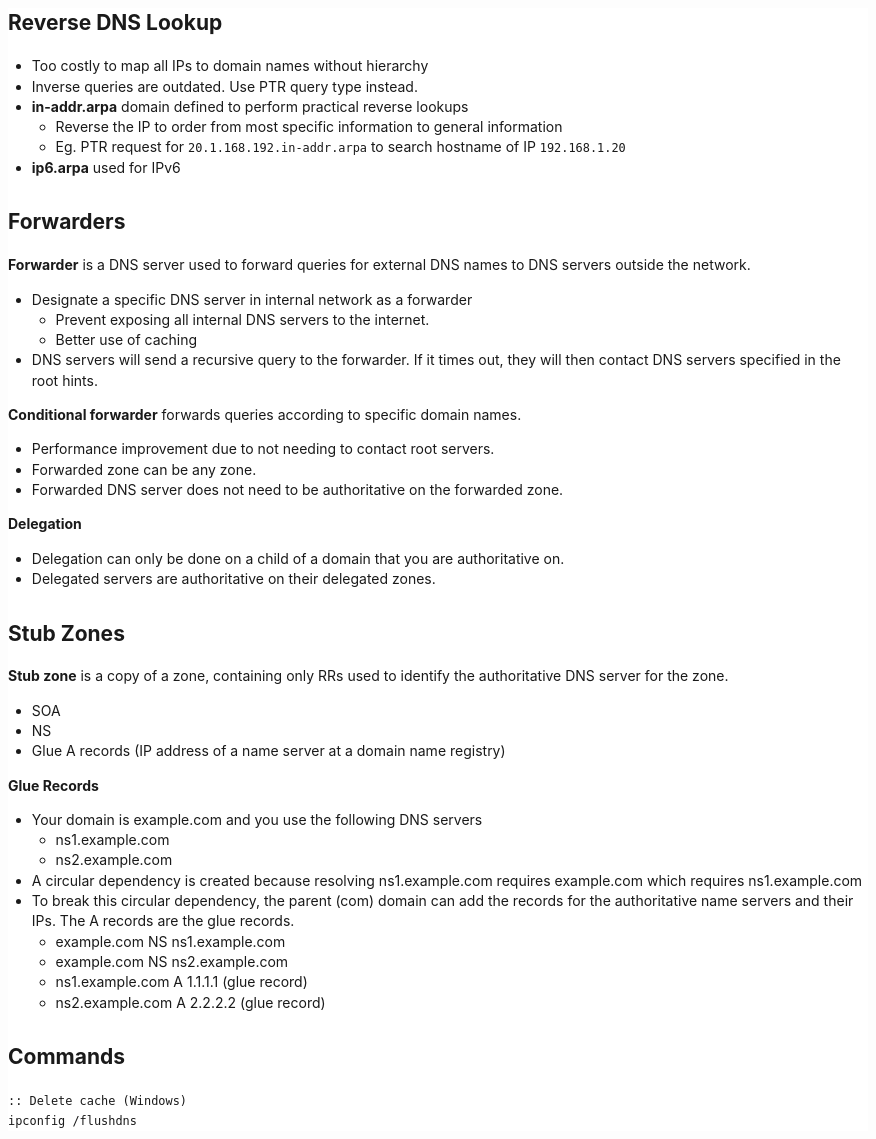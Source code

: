 
## Reverse DNS Lookup

- Too costly to map all IPs to domain names without hierarchy
- Inverse queries are outdated. Use PTR query type instead.
- **in-addr.arpa** domain defined to perform practical reverse lookups
  - Reverse the IP to order from most specific information to general information
  - Eg. PTR request for `20.1.168.192.in-addr.arpa` to search hostname of IP `192.168.1.20`
- **ip6.arpa** used for IPv6


## Forwarders

**Forwarder** is a DNS server used to forward queries for external DNS names to DNS servers outside the network.
- Designate a specific DNS server in internal network as a forwarder
  - Prevent exposing all internal DNS servers to the internet.
  - Better use of caching
- DNS servers will send a recursive query to the forwarder. If it times out, they will then contact DNS servers specified in the root hints.
	
**Conditional forwarder** forwards queries according to specific domain names.
- Performance improvement due to not needing to contact root servers.
- Forwarded zone can be any zone.
- Forwarded DNS server does not need to be authoritative on the forwarded zone.
		
**Delegation**
- Delegation can only be done on a child of a domain that you are authoritative on.
- Delegated servers are authoritative on their delegated zones.
		

## Stub Zones

**Stub zone** is a copy of a zone, containing only RRs used to identify the authoritative DNS server for the zone.
- SOA
- NS
- Glue A records (IP address of a name server at a domain name registry)
    
**Glue Records**
- Your domain is example.com and you use the following DNS servers
  - ns1.example.com
  - ns2.example.com
- A circular dependency is created because resolving ns1.example.com requires example.com which requires ns1.example.com
- To break this circular dependency, the parent (com) domain can add the records for the authoritative name servers and their IPs. The A records are the glue records.
  - example.com NS ns1.example.com
  - example.com NS ns2.example.com
  - ns1.example.com A 1.1.1.1 (glue record)
  - ns2.example.com A 2.2.2.2 (glue record)


## Commands
```batch
:: Delete cache (Windows)
ipconfig /flushdns
```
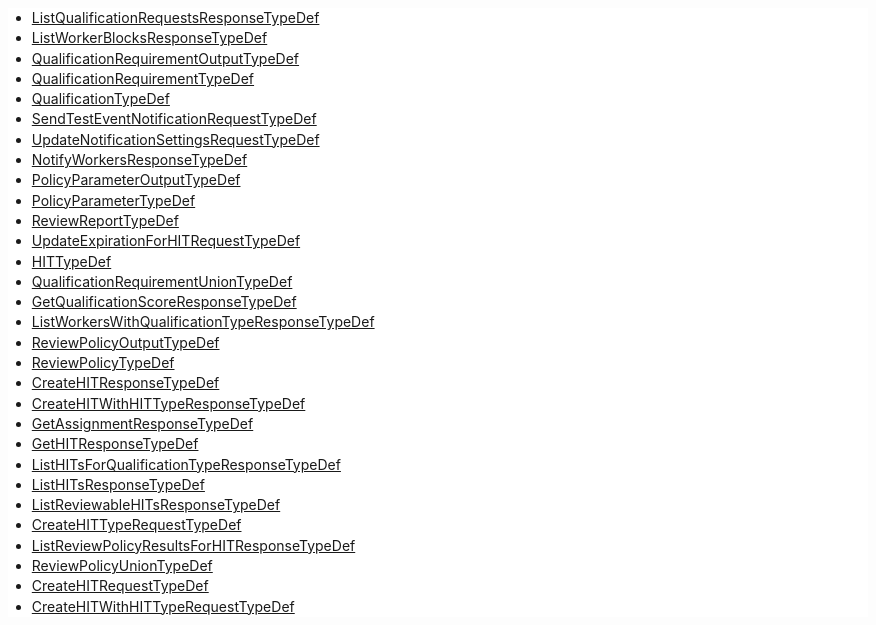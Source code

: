- [ListQualificationRequestsResponseTypeDef](./type_defs.md#listqualificationrequestsresponsetypedef)
- [ListWorkerBlocksResponseTypeDef](./type_defs.md#listworkerblocksresponsetypedef)
- [QualificationRequirementOutputTypeDef](./type_defs.md#qualificationrequirementoutputtypedef)
- [QualificationRequirementTypeDef](./type_defs.md#qualificationrequirementtypedef)
- [QualificationTypeDef](./type_defs.md#qualificationtypedef)
- [SendTestEventNotificationRequestTypeDef](./type_defs.md#sendtesteventnotificationrequesttypedef)
- [UpdateNotificationSettingsRequestTypeDef](./type_defs.md#updatenotificationsettingsrequesttypedef)
- [NotifyWorkersResponseTypeDef](./type_defs.md#notifyworkersresponsetypedef)
- [PolicyParameterOutputTypeDef](./type_defs.md#policyparameteroutputtypedef)
- [PolicyParameterTypeDef](./type_defs.md#policyparametertypedef)
- [ReviewReportTypeDef](./type_defs.md#reviewreporttypedef)
- [UpdateExpirationForHITRequestTypeDef](./type_defs.md#updateexpirationforhitrequesttypedef)
- [HITTypeDef](./type_defs.md#hittypedef)
- [QualificationRequirementUnionTypeDef](./type_defs.md#qualificationrequirementuniontypedef)
- [GetQualificationScoreResponseTypeDef](./type_defs.md#getqualificationscoreresponsetypedef)
- [ListWorkersWithQualificationTypeResponseTypeDef](./type_defs.md#listworkerswithqualificationtyperesponsetypedef)
- [ReviewPolicyOutputTypeDef](./type_defs.md#reviewpolicyoutputtypedef)
- [ReviewPolicyTypeDef](./type_defs.md#reviewpolicytypedef)
- [CreateHITResponseTypeDef](./type_defs.md#createhitresponsetypedef)
- [CreateHITWithHITTypeResponseTypeDef](./type_defs.md#createhitwithhittyperesponsetypedef)
- [GetAssignmentResponseTypeDef](./type_defs.md#getassignmentresponsetypedef)
- [GetHITResponseTypeDef](./type_defs.md#gethitresponsetypedef)
- [ListHITsForQualificationTypeResponseTypeDef](./type_defs.md#listhitsforqualificationtyperesponsetypedef)
- [ListHITsResponseTypeDef](./type_defs.md#listhitsresponsetypedef)
- [ListReviewableHITsResponseTypeDef](./type_defs.md#listreviewablehitsresponsetypedef)
- [CreateHITTypeRequestTypeDef](./type_defs.md#createhittyperequesttypedef)
- [ListReviewPolicyResultsForHITResponseTypeDef](./type_defs.md#listreviewpolicyresultsforhitresponsetypedef)
- [ReviewPolicyUnionTypeDef](./type_defs.md#reviewpolicyuniontypedef)
- [CreateHITRequestTypeDef](./type_defs.md#createhitrequesttypedef)
- [CreateHITWithHITTypeRequestTypeDef](./type_defs.md#createhitwithhittyperequesttypedef)

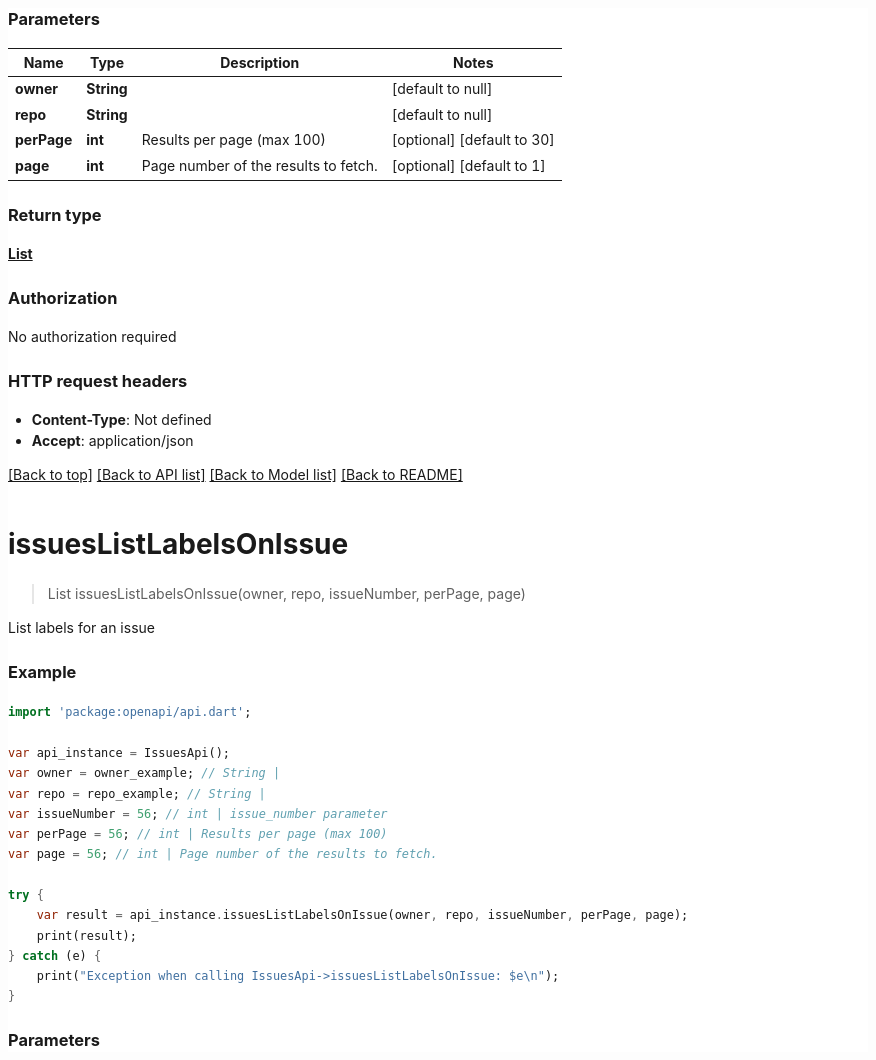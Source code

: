 ### Parameters

Name | Type | Description  | Notes
------------- | ------------- | ------------- | -------------
 **owner** | **String**|  | [default to null]
 **repo** | **String**|  | [default to null]
 **perPage** | **int**| Results per page (max 100) | [optional] [default to 30]
 **page** | **int**| Page number of the results to fetch. | [optional] [default to 1]

### Return type

[**List<Label>**](Label.md)

### Authorization

No authorization required

### HTTP request headers

 - **Content-Type**: Not defined
 - **Accept**: application/json

[[Back to top]](#) [[Back to API list]](../README.md#documentation-for-api-endpoints) [[Back to Model list]](../README.md#documentation-for-models) [[Back to README]](../README.md)

# **issuesListLabelsOnIssue**
> List<Label> issuesListLabelsOnIssue(owner, repo, issueNumber, perPage, page)

List labels for an issue

### Example 
```dart
import 'package:openapi/api.dart';

var api_instance = IssuesApi();
var owner = owner_example; // String | 
var repo = repo_example; // String | 
var issueNumber = 56; // int | issue_number parameter
var perPage = 56; // int | Results per page (max 100)
var page = 56; // int | Page number of the results to fetch.

try { 
    var result = api_instance.issuesListLabelsOnIssue(owner, repo, issueNumber, perPage, page);
    print(result);
} catch (e) {
    print("Exception when calling IssuesApi->issuesListLabelsOnIssue: $e\n");
}
```

### Parameters
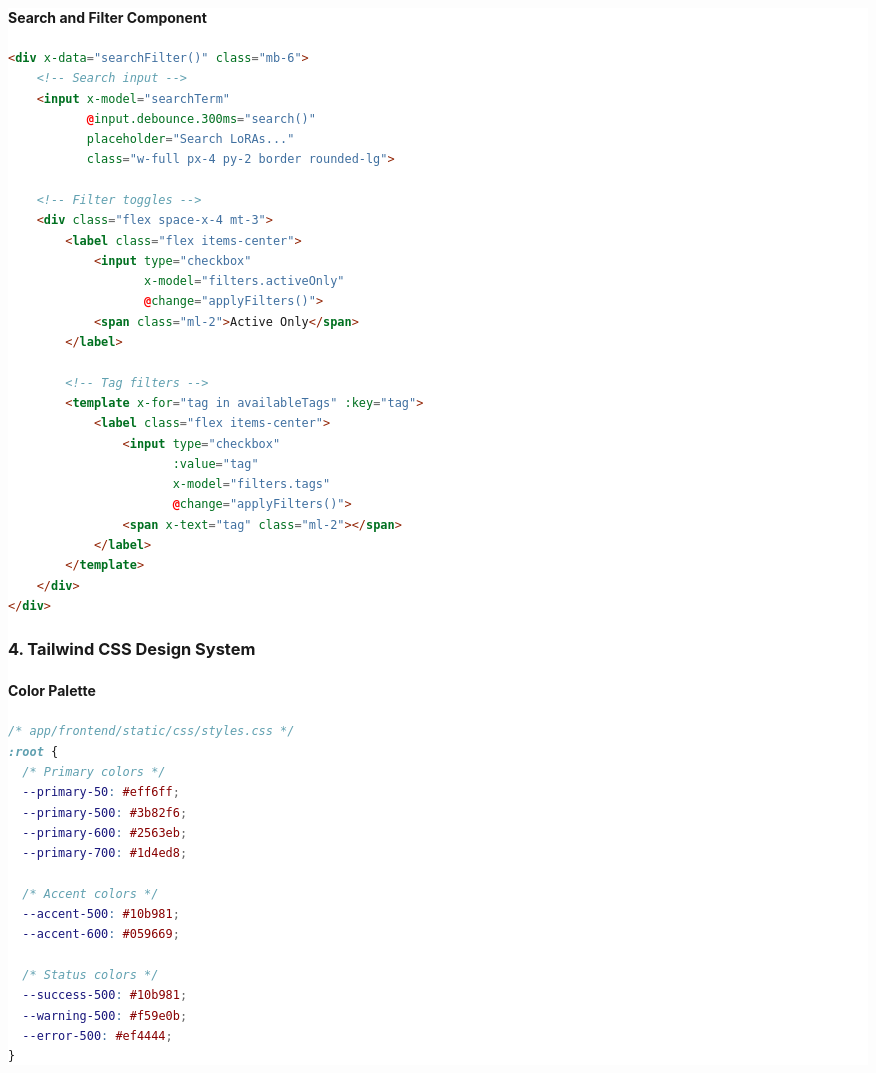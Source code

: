 #### Search and Filter Component
```html
<div x-data="searchFilter()" class="mb-6">
    <!-- Search input -->
    <input x-model="searchTerm" 
           @input.debounce.300ms="search()"
           placeholder="Search LoRAs..."
           class="w-full px-4 py-2 border rounded-lg">
    
    <!-- Filter toggles -->
    <div class="flex space-x-4 mt-3">
        <label class="flex items-center">
            <input type="checkbox" 
                   x-model="filters.activeOnly" 
                   @change="applyFilters()">
            <span class="ml-2">Active Only</span>
        </label>
        
        <!-- Tag filters -->
        <template x-for="tag in availableTags" :key="tag">
            <label class="flex items-center">
                <input type="checkbox" 
                       :value="tag"
                       x-model="filters.tags"
                       @change="applyFilters()">
                <span x-text="tag" class="ml-2"></span>
            </label>
        </template>
    </div>
</div>
```

### 4. Tailwind CSS Design System

#### Color Palette
```css
/* app/frontend/static/css/styles.css */
:root {
  /* Primary colors */
  --primary-50: #eff6ff;
  --primary-500: #3b82f6;
  --primary-600: #2563eb;
  --primary-700: #1d4ed8;
  
  /* Accent colors */
  --accent-500: #10b981;
  --accent-600: #059669;
  
  /* Status colors */
  --success-500: #10b981;
  --warning-500: #f59e0b;
  --error-500: #ef4444;
}
```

- _Your goal_
Excluding all pictures, reproduce the records exactly as they appear above.

- _Task answer_
Source code

: 
## Reverse DNS Lookup

- Too costly to map all IPs to domain names without hierarchy
- Inverse queries are outdated. Use PTR query type instead.
- **in-addr.arpa** domain defined to perform practical reverse lookups
  - Reverse the IP to order from most specific information to general information
  - Eg. PTR request for `20.1.168.192.in-addr.arpa` to search hostname of IP `192.168.1.20`
- **ip6.arpa** used for IPv6


## Forwarders

**Forwarder** is a DNS server used to forward queries for external DNS names to DNS servers outside the network.
- Designate a specific DNS server in internal network as a forwarder
  - Prevent exposing all internal DNS servers to the internet.
  - Better use of caching
- DNS servers will send a recursive query to the forwarder. If it times out, they will then contact DNS servers specified in the root hints.
	
**Conditional forwarder** forwards queries according to specific domain names.
- Performance improvement due to not needing to contact root servers.
- Forwarded zone can be any zone.
- Forwarded DNS server does not need to be authoritative on the forwarded zone.
		
**Delegation**
- Delegation can only be done on a child of a domain that you are authoritative on.
- Delegated servers are authoritative on their delegated zones.
		

## Stub Zones

**Stub zone** is a copy of a zone, containing only RRs used to identify the authoritative DNS server for the zone.
- SOA
- NS
- Glue A records (IP address of a name server at a domain name registry)
    
**Glue Records**
- Your domain is example.com and you use the following DNS servers
  - ns1.example.com
  - ns2.example.com
- A circular dependency is created because resolving ns1.example.com requires example.com which requires ns1.example.com
- To break this circular dependency, the parent (com) domain can add the records for the authoritative name servers and their IPs. The A records are the glue records.
  - example.com NS ns1.example.com
  - example.com NS ns2.example.com
  - ns1.example.com A 1.1.1.1 (glue record)
  - ns2.example.com A 2.2.2.2 (glue record)


## Commands
```batch
:: Delete cache (Windows)
ipconfig /flushdns
```
Source code

:- [ListQualificationRequestsResponseTypeDef](./type_defs.md#listqualificationrequestsresponsetypedef)
- [ListWorkerBlocksResponseTypeDef](./type_defs.md#listworkerblocksresponsetypedef)
- [QualificationRequirementOutputTypeDef](./type_defs.md#qualificationrequirementoutputtypedef)
- [QualificationRequirementTypeDef](./type_defs.md#qualificationrequirementtypedef)
- [QualificationTypeDef](./type_defs.md#qualificationtypedef)
- [SendTestEventNotificationRequestTypeDef](./type_defs.md#sendtesteventnotificationrequesttypedef)
- [UpdateNotificationSettingsRequestTypeDef](./type_defs.md#updatenotificationsettingsrequesttypedef)
- [NotifyWorkersResponseTypeDef](./type_defs.md#notifyworkersresponsetypedef)
- [PolicyParameterOutputTypeDef](./type_defs.md#policyparameteroutputtypedef)
- [PolicyParameterTypeDef](./type_defs.md#policyparametertypedef)
- [ReviewReportTypeDef](./type_defs.md#reviewreporttypedef)
- [UpdateExpirationForHITRequestTypeDef](./type_defs.md#updateexpirationforhitrequesttypedef)
- [HITTypeDef](./type_defs.md#hittypedef)
- [QualificationRequirementUnionTypeDef](./type_defs.md#qualificationrequirementuniontypedef)
- [GetQualificationScoreResponseTypeDef](./type_defs.md#getqualificationscoreresponsetypedef)
- [ListWorkersWithQualificationTypeResponseTypeDef](./type_defs.md#listworkerswithqualificationtyperesponsetypedef)
- [ReviewPolicyOutputTypeDef](./type_defs.md#reviewpolicyoutputtypedef)
- [ReviewPolicyTypeDef](./type_defs.md#reviewpolicytypedef)
- [CreateHITResponseTypeDef](./type_defs.md#createhitresponsetypedef)
- [CreateHITWithHITTypeResponseTypeDef](./type_defs.md#createhitwithhittyperesponsetypedef)
- [GetAssignmentResponseTypeDef](./type_defs.md#getassignmentresponsetypedef)
- [GetHITResponseTypeDef](./type_defs.md#gethitresponsetypedef)
- [ListHITsForQualificationTypeResponseTypeDef](./type_defs.md#listhitsforqualificationtyperesponsetypedef)
- [ListHITsResponseTypeDef](./type_defs.md#listhitsresponsetypedef)
- [ListReviewableHITsResponseTypeDef](./type_defs.md#listreviewablehitsresponsetypedef)
- [CreateHITTypeRequestTypeDef](./type_defs.md#createhittyperequesttypedef)
- [ListReviewPolicyResultsForHITResponseTypeDef](./type_defs.md#listreviewpolicyresultsforhitresponsetypedef)
- [ReviewPolicyUnionTypeDef](./type_defs.md#reviewpolicyuniontypedef)
- [CreateHITRequestTypeDef](./type_defs.md#createhitrequesttypedef)
- [CreateHITWithHITTypeRequestTypeDef](./type_defs.md#createhitwithhittyperequesttypedef)

Source code

: ### Parameters

Name | Type | Description  | Notes
------------- | ------------- | ------------- | -------------
 **owner** | **String**|  | [default to null]
 **repo** | **String**|  | [default to null]
 **perPage** | **int**| Results per page (max 100) | [optional] [default to 30]
 **page** | **int**| Page number of the results to fetch. | [optional] [default to 1]

### Return type

[**List<Label>**](Label.md)

### Authorization

No authorization required

### HTTP request headers

 - **Content-Type**: Not defined
 - **Accept**: application/json

[[Back to top]](#) [[Back to API list]](../README.md#documentation-for-api-endpoints) [[Back to Model list]](../README.md#documentation-for-models) [[Back to README]](../README.md)

# **issuesListLabelsOnIssue**
> List<Label> issuesListLabelsOnIssue(owner, repo, issueNumber, perPage, page)

List labels for an issue

### Example 
```dart
import 'package:openapi/api.dart';

var api_instance = IssuesApi();
var owner = owner_example; // String | 
var repo = repo_example; // String | 
var issueNumber = 56; // int | issue_number parameter
var perPage = 56; // int | Results per page (max 100)
var page = 56; // int | Page number of the results to fetch.

try { 
    var result = api_instance.issuesListLabelsOnIssue(owner, repo, issueNumber, perPage, page);
    print(result);
} catch (e) {
    print("Exception when calling IssuesApi->issuesListLabelsOnIssue: $e\n");
}
```

### Parameters
Source code

: #### Search and Filter Component
```html
<div x-data="searchFilter()" class="mb-6">
    <!-- Search input -->
    <input x-model="searchTerm" 
           @input.debounce.300ms="search()"
           placeholder="Search LoRAs..."
           class="w-full px-4 py-2 border rounded-lg">
    
    <!-- Filter toggles -->
    <div class="flex space-x-4 mt-3">
        <label class="flex items-center">
            <input type="checkbox" 
                   x-model="filters.activeOnly" 
                   @change="applyFilters()">
            <span class="ml-2">Active Only</span>
        </label>
        
        <!-- Tag filters -->
        <template x-for="tag in availableTags" :key="tag">
            <label class="flex items-center">
                <input type="checkbox" 
                       :value="tag"
                       x-model="filters.tags"
                       @change="applyFilters()">
                <span x-text="tag" class="ml-2"></span>
            </label>
        </template>
    </div>
</div>
```

### 4. Tailwind CSS Design System

#### Color Palette
```css
/* app/frontend/static/css/styles.css */
:root {
  /* Primary colors */
  --primary-50: #eff6ff;
  --primary-500: #3b82f6;
  --primary-600: #2563eb;
  --primary-700: #1d4ed8;
  
  /* Accent colors */
  --accent-500: #10b981;
  --accent-600: #059669;
  
  /* Status colors */
  --success-500: #10b981;
  --warning-500: #f59e0b;
  --error-500: #ef4444;
}
```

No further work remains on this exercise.